Problem details »
Among the records, which lines hold the word "optimal"? Pick them out.

[Data items]
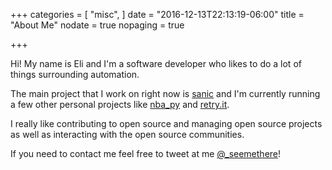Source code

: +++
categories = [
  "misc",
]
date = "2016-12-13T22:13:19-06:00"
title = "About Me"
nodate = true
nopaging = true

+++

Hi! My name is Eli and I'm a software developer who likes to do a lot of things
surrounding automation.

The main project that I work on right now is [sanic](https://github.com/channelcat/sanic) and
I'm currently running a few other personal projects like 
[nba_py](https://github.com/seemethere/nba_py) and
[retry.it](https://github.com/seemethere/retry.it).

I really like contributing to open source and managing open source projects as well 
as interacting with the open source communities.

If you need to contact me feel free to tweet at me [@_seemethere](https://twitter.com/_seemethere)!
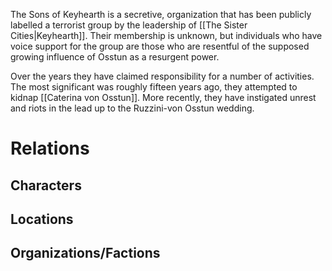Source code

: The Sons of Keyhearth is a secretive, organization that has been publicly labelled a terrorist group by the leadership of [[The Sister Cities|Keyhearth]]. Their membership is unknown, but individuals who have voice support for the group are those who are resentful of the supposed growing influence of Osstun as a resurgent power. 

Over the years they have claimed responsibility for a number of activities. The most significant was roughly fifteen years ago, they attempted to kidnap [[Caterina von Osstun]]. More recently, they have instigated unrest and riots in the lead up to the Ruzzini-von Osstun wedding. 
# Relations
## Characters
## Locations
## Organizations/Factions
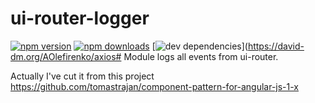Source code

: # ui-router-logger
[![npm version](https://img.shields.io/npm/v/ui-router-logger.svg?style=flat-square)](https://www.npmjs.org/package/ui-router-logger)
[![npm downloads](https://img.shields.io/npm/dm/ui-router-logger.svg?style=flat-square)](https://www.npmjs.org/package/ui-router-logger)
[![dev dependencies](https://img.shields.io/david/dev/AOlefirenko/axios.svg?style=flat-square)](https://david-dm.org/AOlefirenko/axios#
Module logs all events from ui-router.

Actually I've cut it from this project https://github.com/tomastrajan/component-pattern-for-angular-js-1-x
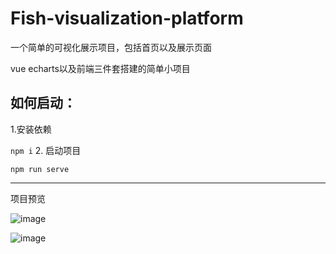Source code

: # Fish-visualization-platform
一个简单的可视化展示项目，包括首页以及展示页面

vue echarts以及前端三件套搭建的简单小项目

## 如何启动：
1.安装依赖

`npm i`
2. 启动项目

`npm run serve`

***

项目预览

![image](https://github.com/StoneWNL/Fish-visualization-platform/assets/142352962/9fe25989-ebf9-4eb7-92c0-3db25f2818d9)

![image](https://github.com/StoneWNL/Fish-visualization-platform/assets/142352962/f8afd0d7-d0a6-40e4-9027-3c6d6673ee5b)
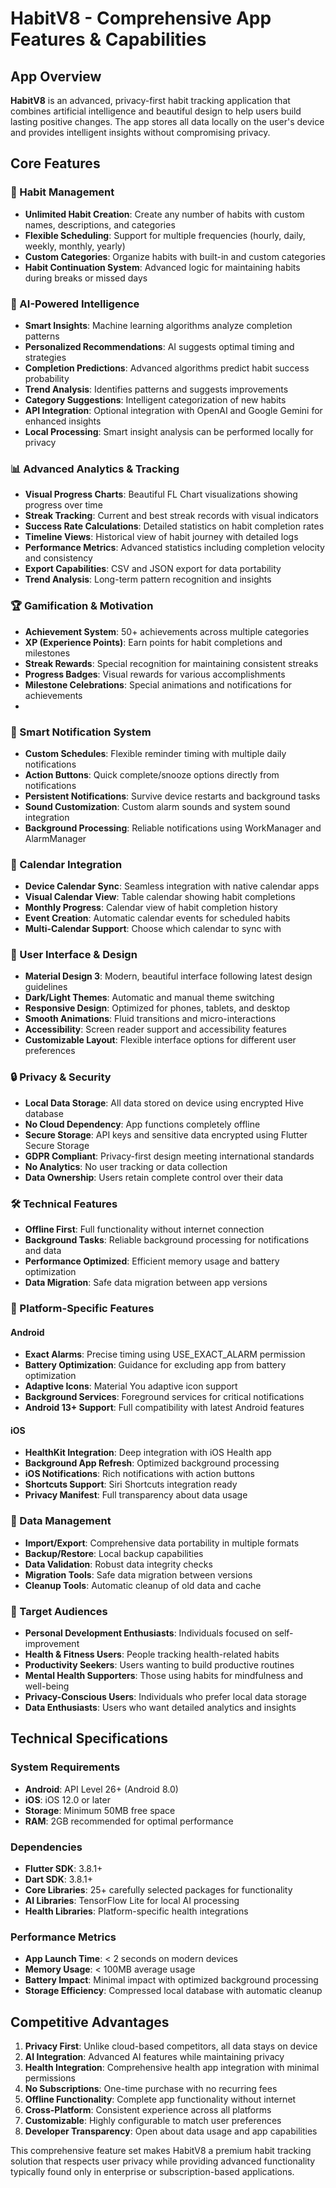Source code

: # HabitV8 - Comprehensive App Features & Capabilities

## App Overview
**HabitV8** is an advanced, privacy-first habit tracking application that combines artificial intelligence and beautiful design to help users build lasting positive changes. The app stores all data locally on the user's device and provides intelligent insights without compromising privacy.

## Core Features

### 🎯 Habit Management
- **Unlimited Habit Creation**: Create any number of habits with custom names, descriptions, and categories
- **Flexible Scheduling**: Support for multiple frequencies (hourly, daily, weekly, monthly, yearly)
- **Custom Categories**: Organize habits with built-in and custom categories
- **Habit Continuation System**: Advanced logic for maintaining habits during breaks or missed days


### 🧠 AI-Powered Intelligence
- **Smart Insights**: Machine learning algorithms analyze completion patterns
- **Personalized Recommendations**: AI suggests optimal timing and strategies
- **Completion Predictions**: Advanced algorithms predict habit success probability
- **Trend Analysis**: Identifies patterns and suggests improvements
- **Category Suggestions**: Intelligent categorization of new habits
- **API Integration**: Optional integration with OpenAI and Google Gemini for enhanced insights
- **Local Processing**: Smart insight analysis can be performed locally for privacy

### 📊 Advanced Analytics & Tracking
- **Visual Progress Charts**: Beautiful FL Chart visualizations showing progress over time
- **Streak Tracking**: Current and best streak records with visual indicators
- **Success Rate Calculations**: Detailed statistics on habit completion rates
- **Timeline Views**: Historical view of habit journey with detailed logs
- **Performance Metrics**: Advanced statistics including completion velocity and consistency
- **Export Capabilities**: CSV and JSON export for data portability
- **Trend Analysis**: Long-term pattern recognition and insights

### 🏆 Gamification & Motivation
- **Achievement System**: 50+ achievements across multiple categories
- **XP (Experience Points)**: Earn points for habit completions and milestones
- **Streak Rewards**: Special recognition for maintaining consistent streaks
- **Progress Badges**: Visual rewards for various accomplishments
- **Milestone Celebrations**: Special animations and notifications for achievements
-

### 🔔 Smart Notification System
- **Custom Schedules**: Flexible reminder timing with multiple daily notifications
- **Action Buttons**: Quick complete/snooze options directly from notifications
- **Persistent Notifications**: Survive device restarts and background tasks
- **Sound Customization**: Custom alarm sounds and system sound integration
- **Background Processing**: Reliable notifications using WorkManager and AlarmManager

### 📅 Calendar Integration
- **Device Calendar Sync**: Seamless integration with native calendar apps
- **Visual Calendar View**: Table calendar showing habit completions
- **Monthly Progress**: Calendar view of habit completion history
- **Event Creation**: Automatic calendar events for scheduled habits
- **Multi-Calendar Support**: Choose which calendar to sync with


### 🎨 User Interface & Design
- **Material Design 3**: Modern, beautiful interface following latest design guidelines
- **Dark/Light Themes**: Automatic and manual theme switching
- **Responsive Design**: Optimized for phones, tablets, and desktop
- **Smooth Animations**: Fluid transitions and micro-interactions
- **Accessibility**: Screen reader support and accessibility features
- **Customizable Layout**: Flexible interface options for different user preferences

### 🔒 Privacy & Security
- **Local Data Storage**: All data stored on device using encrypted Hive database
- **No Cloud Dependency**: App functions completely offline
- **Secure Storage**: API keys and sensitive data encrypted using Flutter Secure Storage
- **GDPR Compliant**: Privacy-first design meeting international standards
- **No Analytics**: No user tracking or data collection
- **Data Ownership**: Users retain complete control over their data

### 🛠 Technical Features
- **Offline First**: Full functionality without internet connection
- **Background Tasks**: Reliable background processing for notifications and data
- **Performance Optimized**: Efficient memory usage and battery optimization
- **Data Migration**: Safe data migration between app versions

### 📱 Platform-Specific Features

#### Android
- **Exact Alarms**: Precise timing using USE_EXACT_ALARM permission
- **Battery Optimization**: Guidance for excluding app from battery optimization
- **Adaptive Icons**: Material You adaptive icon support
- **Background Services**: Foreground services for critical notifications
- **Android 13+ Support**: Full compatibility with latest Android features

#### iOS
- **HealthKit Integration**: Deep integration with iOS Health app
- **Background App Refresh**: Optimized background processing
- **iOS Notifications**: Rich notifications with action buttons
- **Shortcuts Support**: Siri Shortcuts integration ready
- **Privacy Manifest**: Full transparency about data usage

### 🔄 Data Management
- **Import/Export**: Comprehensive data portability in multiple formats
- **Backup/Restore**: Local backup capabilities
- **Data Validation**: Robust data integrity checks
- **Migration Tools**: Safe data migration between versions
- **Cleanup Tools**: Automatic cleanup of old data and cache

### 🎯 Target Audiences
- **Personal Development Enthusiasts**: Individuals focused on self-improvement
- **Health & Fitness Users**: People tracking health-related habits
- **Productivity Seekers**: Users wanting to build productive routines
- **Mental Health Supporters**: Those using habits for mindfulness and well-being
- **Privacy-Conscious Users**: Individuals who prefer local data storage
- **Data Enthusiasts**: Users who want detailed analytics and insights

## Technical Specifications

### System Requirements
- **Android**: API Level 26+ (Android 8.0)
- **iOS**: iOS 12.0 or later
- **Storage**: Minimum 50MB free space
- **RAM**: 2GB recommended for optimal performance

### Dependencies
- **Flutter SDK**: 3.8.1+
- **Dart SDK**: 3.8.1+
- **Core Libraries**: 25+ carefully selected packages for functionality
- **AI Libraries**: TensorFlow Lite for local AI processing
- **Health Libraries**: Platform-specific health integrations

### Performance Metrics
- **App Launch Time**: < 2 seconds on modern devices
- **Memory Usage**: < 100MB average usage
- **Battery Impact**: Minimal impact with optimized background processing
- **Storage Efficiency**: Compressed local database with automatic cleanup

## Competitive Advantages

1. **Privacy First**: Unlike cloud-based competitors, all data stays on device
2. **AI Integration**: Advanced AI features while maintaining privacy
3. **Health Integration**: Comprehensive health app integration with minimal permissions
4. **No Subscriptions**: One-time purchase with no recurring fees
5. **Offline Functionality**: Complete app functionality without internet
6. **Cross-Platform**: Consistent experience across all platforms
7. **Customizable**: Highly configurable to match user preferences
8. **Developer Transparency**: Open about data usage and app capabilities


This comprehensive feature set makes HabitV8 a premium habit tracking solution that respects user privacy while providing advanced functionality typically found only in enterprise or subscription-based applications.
--
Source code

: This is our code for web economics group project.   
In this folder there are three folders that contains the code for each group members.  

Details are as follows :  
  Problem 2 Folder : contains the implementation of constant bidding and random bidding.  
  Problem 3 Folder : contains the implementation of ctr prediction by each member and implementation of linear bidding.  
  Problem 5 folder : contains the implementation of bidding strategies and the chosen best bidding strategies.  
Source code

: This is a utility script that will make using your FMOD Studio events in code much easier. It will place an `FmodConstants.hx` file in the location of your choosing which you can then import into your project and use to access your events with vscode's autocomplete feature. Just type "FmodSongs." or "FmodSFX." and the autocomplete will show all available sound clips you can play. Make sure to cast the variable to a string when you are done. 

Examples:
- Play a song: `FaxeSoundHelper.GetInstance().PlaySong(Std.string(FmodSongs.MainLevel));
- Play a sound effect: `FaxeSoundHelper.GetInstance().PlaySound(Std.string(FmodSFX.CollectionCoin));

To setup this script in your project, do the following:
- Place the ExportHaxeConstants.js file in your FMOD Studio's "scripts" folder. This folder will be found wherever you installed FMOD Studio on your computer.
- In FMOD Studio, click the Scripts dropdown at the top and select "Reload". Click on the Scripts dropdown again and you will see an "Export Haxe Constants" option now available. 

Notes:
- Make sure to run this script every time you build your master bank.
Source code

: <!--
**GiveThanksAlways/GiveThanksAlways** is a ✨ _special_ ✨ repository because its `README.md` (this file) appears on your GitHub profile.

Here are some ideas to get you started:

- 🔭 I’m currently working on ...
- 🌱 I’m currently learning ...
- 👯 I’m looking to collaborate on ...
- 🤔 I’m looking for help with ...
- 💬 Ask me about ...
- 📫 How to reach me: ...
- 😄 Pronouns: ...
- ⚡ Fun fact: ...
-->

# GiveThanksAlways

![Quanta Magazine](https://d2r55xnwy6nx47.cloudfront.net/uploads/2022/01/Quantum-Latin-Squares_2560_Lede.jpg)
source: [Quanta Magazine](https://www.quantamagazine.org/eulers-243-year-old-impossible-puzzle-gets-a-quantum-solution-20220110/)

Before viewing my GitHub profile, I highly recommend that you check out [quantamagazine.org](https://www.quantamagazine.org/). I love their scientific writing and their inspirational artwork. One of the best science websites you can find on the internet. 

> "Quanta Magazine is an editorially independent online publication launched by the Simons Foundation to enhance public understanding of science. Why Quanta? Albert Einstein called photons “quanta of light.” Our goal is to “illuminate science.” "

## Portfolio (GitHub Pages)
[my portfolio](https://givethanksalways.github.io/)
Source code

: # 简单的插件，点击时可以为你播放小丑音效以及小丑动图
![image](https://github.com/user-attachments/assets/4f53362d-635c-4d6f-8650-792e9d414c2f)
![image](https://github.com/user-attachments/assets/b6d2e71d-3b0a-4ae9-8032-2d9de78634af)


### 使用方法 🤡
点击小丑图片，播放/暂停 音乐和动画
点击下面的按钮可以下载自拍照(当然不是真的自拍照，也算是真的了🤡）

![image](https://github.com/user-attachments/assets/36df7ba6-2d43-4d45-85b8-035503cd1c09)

Response for this exercise »
- **Personalized Recommendations**: AI suggests optimal timing and strategies
- **RAM**: 2GB recommended for optimal performance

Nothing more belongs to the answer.